Commanders and leaders
- Władysław I the Elbow-high Casimir III of Poland: Heinrich Reuss von Plauen; Otto von Lutterberg; Otto von Bonsdorf; Herman von Oppen;

Strength
- 5,000: 2,300, another 4,000 late stage of the battle.

Casualties and losses
- 1,900–2,100: 2,200–2,400

= Battle of Płowce =

1331 battle of the Polish-Teutonic War

The Battle of Płowce took place on 27 September 1331 between the Kingdom of Poland and the Teutonic Order.

==Background==
The Teutonic plan was to support John of Bohemia in an invasion of Silesia. Władysław I the Elbow-high had claimed lordship over Silesia, but John believed that he had an equally valid claim to it. The Bohemian king marched in with an army and occupied Silesia. Luther von Braunschweig believed that Władysław would be so outraged by this move that he would muster all of the Polish forces to drive John out of Silesia, leaving the Germans free to invade Samogitia without Polish interference.

In order to increase the chances of John securing Silesia, Braunschweig aided the Bohemian army with his own forces and any other force that he could muster. A rather large army consisting of Bohemians (Czechs), knights from the Teutonic order, rebel Polish noblemen who wished to make a stand against Władysław, mercenaries from the Holy Roman Empire and some English crusaders all set off for Poland. Władysław scrambled to assemble the Polish forces, along with soldiers from Lithuania and Hungary, into position.

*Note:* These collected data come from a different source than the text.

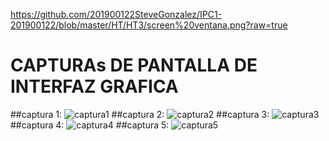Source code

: https://github.com/201900122SteveGonzalez/IPC1-201900122/blob/master/HT/HT3/screen%20ventana.png?raw=true
# CAPTURAs DE PANTALLA DE INTERFAZ GRAFICA
  ##captura 1:
![captura1](https://user-images.githubusercontent.com/66354474/85682809-dfd0cf80-b689-11ea-883d-695834dce461.png)
  ##captura 2:
![captura2](https://user-images.githubusercontent.com/66354474/85682939-fe36cb00-b689-11ea-8fa3-253d24e24fb7.png)
  ##captura 3:
![captura3](https://user-images.githubusercontent.com/66354474/85683037-160e4f00-b68a-11ea-8f94-6d3050064304.png)
  ##captura 4:
![captura4](https://user-images.githubusercontent.com/66354474/85683118-2cb4a600-b68a-11ea-8b89-e98ba6621c92.png)
  ##captura 5:
![captura5](https://user-images.githubusercontent.com/66354474/85683220-4229d000-b68a-11ea-9a54-055724134d87.png)
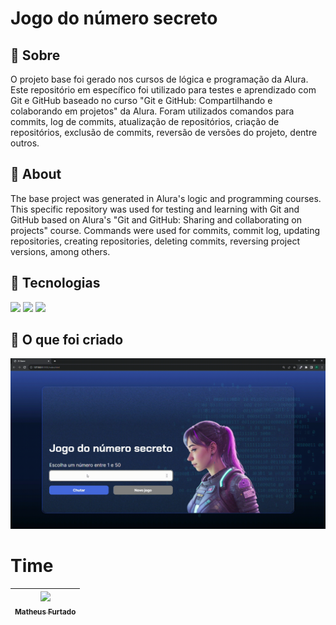 <h1>Jogo do número secreto</h1>

<h2>🔖 Sobre</h2>
<p>
  O projeto base foi gerado nos cursos de lógica e programação da Alura. 
  <br>Este repositório em específico foi utilizado para testes e aprendizado com Git e GitHub baseado no curso "Git e GitHub: Compartilhando e colaborando em projetos" da Alura. Foram utilizados comandos para commits, log de commits, atualização de repositórios, criação de repositórios, exclusão de commits, reversão de versões do projeto, dentre outros.</br>
</p>

<h2>🔖 About</h2>
<p>
  The base project was generated in Alura's logic and programming courses. 
  <br>This specific repository was used for testing and learning with Git and GitHub based on Alura's "Git and GitHub: Sharing and collaborating on projects" course. Commands were used for commits, commit log, updating repositories, creating repositories, deleting commits, reversing project versions, among others.</br>
</p>

## 🚀 **Tecnologias**
<div>
  <img src="https://img.shields.io/badge/HTML-239120?style=for-the-badge&logo=html5&logoColor=white">
  <img src="https://img.shields.io/badge/CSS-239120?&style=for-the-badge&logo=css3&logoColor=white">
  <img src="https://img.shields.io/badge/JavaScript-F7DF1E?style=for-the-badge&logo=javascript&logoColor=black">
</div>

## 🚀 **O que foi criado**
<img src="img\apresentacao.gif" alt="![Apresentação do jogo]">


# **Time**

| [<img loading="lazy" src="https://avatars.githubusercontent.com/u/115049347?s=400&u=d26c85547dca867425c076dbcdf8f20d0fb4f352&v=4" width=115><br><sub>Matheus Furtado</sub>](https://github.com/furtado-matheus) |
| :---: |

The elderly Władysław delegated a significant portion of the command to his son, Casimir III of Poland. Many of the Polish soldiers were not confident of Casimir's military capabilities, and large-scale desertions occurred when Władysław took measures to increased Casimir's authority. Casimir did not offer much resistance to the invasion of Poland by the Teutonic Order, and he was nearly captured by the Teutonic knights before narrowly escaping into a nearby forest.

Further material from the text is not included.